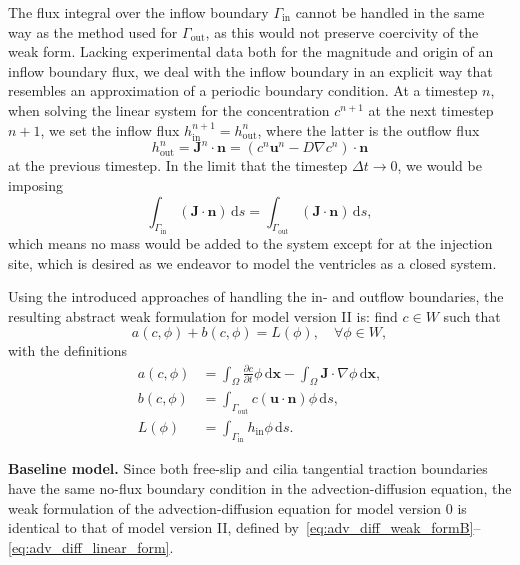 \documentclass[fleqn]{wlscirep}
\newcommand{\pdifft}[1]{\frac{\partial  #1}{\partial t}}
\newcommand{\intO}[1]{\int_{\Omega}#1 \, \mathrm d\bm{x}}
\newcommand{\intGin}[1]{\int_{\Gamma_{\mathrm{in}}}#1 \, \mathrm ds}
\newcommand{\intGout}[1]{\int_{\Gamma_{\mathrm{out}}}#1 \, \mathrm ds}
\newcommand{\Gin}{\Gamma_{\mathrm{in}}}
\newcommand{\Gout}{\Gamma_{\mathrm{out}}}
\newcommand{\nn}{\mathbf{n}}
\newcommand{\uu}{\mathbf{u}}
\newcommand{\JJ}{\mathbf{J}}
\begin{document}
The flux integral over the inflow boundary $\Gin$ cannot be handled
in the same way as the method used for $\Gout$, as this would not preserve
coercivity of the weak form. Lacking experimental data both for the magnitude and
origin of an inflow boundary flux, we deal with the inflow boundary in an explicit
way that resembles an approximation of a periodic boundary condition. At a timestep $n$,
when solving the linear system for the concentration $c^{n+1}$ at the next timestep $n+1$,
we set the inflow flux $h_{\mathrm{in}}^{n+1} = h_{\mathrm{out}}^{n}$, where the latter is the outflow flux
\begin{equation*}
    h_{\mathrm{out}}^{n} = \JJ^n\cdot\nn = (c^n\uu^n - D\nabla c^n)\cdot\nn
\end{equation*}
at the previous timestep. In the limit that the timestep $\Delta t\to 0$, we would be imposing
\begin{equation*}
    \intGin{(\JJ\cdot\nn)} = \intGout{(\JJ\cdot\nn)},
\end{equation*}
which means no mass would be added to the system except for at the injection site,
which is desired as we endeavor to model the ventricles as a closed system.

Using the introduced approaches of handling the in- and outflow boundaries,
the resulting abstract weak formulation for model version II is: find $c\in W$ such that
\begin{equation}
    a(c, \phi) + b(c, \phi) = L(\phi), \quad\forall\phi\in W, \label{eq:adv_diff_weak_formB}
\end{equation}
with the definitions
\begin{align}
    a(c, \phi) &= \intO{\pdifft{c}\phi} - \intO{\JJ\cdot\nabla\phi}, \label{eq:adv_diff_bilinear_form}\\
    b(c, \phi) &= \intGout{c(\uu\cdot\nn)\phi}, \label{eq:adv_diff_skew_form} \\
    L(\phi) &= \intGin{h_{\mathrm{in}}\phi}.\label{eq:adv_diff_linear_form}
\end{align}

\textbf{Baseline model.} Since both free-slip and cilia tangential traction boundaries have the same no-flux boundary condition in the advection-diffusion equation, the weak formulation of the advection-diffusion equation for model version 0 is identical to that of model version II, defined by~\eqref{eq:adv_diff_weak_formB}--\eqref{eq:adv_diff_linear_form}.
\end{document}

━━━━━━━━━━━━━━━━

#### [INSTRUCTIONS TO FOLLOW]
Which of the lines above include the word "cdot"? List those lines.

#### [YOUR RESPONSE]
    h_{\mathrm{out}}^{n} = \JJ^n\cdot\nn = (c^n\uu^n - D\nabla c^n)\cdot\nn
    \intGin{(\JJ\cdot\nn)} = \intGout{(\JJ\cdot\nn)},
    a(c, \phi) &= \intO{\pdifft{c}\phi} - \intO{\JJ\cdot\nabla\phi}, \label{eq:adv_diff_bilinear_form}\\
    b(c, \phi) &= \intGout{c(\uu\cdot\nn)\phi}, \label{eq:adv_diff_skew_form} \\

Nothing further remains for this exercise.